Clearance plans, fraud: Urssaf checks intensify

Since the beginning of the year, Urssaf has been stepping up its checks on companies. The aim is both to combat fraud and to recover social security contributions from companies affected by the health crisis.

Fraud prevention and non-fraudulent debt collection

While companies in difficulty still benefit from a certain degree of leniency, those who have taken the risk of fraudulently taking advantage of the various public support schemes are exposed to heavy penalties.

Since the beginning of the year, Urssaf has been focusing on the recovery of unpaid debts and the fight against fraud. One of the most common types of fraud, even if the number of companies involved is small, is short-time working.

Taking advantage of the winter epidemic rebound and the return to teleworking, some companies have chosen to put their employees on partial activity while continuing to make them work, which is strictly forbidden. Urssaf is extremely vigilant in detecting this kind of fraudulent practice.

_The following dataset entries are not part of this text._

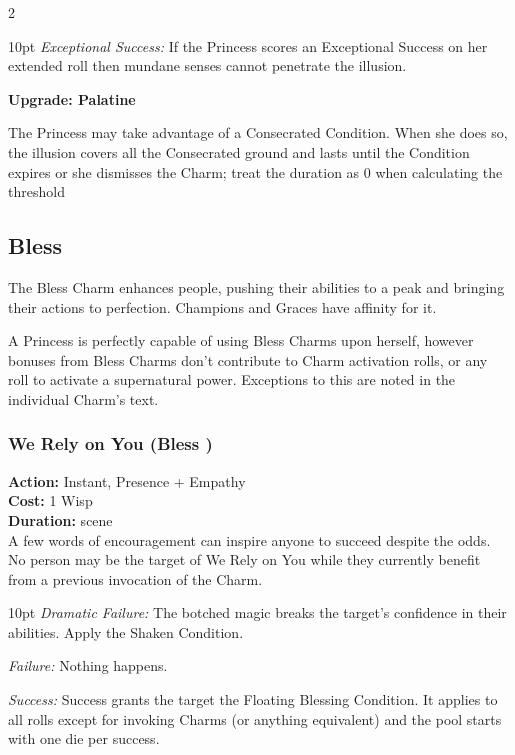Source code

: \begin{multicols}{2}
\begin{myindentpar}{10pt}
\emph{Exceptional Success:} If the Princess scores an Exceptional Success on her extended roll then mundane senses cannot penetrate the illusion. 

\textbf{Upgrade: Palatine} 

The Princess may take advantage of a Consecrated Condition. When she does so, the illusion covers all the Consecrated ground and lasts until the Condition expires or she dismisses the Charm; treat the duration as 0 when calculating the threshold\end{myindentpar}

\subsection*{Bless}
\label{subsec:Bless}
The Bless Charm enhances people, pushing their abilities to a peak and bringing their actions to perfection. Champions and Graces have affinity for it.

A Princess is perfectly capable of using Bless Charms upon herself, however bonuses from Bless Charms don't contribute to Charm activation rolls, or any roll to activate a supernatural power. Exceptions to this are noted in the individual Charm's text. 

\subsubsection*{We Rely on You (Bless \textbullet)}

\noindent \textbf{Action:} Instant, Presence + Empathy\\

\noindent \textbf{Cost:} 1 Wisp\\

\noindent \textbf{Duration:} scene \\

A few words of encouragement can inspire anyone to succeed despite the odds. No person may be the target of We Rely on You while they currently benefit from a previous invocation of the Charm.

\begin{myindentpar}{10pt}  \emph{Dramatic Failure:} The botched magic breaks the target's confidence in their abilities. Apply the Shaken Condition. 

        \emph{Failure:} Nothing happens. 

        \emph{Success:} Success grants the target the Floating Blessing Condition. It applies to all rolls except for invoking Charms (or anything equivalent) and the pool starts with one die per success. 


\end{myindentpar}
\end{multicols}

Since January, the emphasis has also been on the recovery of non-fraudulent unpaid invoices. While the Urssaf had already shown flexibility in March 2020, at the very start of the health crisis, by suspending forced recoveries, these resumed in July 2021, but were limited to situations of concealed work.

From now on, companies that have still not begun to repay their debts, despite the payment plans and personalized payment schedules offered from the beginning of 2021, can hardly expect the same tolerance from Urssaf.


Particular flexibility for companies hardest hit by the crisis

The collection of social security debts has intensified since last October. In the first instance, it has targeted those companies most spared by the health crisis, considered by Urssaf to be in a position to settle their outstanding debts.

This focus, coupled with the flexibility afforded by repayment schedules that can be spread over a maximum of 36 months without penalty, has paid off, with very few requests for renegotiation after the repayment plans have been submitted.

But while social debt is declining over time and monthly installments, it remains very high. In the Hauts-de-France region alone, corporate debt still stood at 559 million euros in December 2021, compared with 615 million euros in May. Social debt amounts to 11 billion euros nationwide.

Furthermore, the companies most affected by the health crisis are still in a fragile state. This is particularly true of companies in the catering, tourism and events sectors.

For these companies, Urssaf is showing greater flexibility: proposals for payment plans have been sent to them since January, and will continue to be sent until May. Payment schedules are not limited to 36 months, but to 5 years, in line with the government decree.

While the profile of the companies concerned by these new payment plans gives rise to fears of an increase in unpaid debts, Urssaf puts this into perspective. This wave of unpaid bills, already feared in 2021, did not occur in the end, and forced collection procedures remained exceptional, concerning companies that were mostly in difficulty even before the start of the health crisis.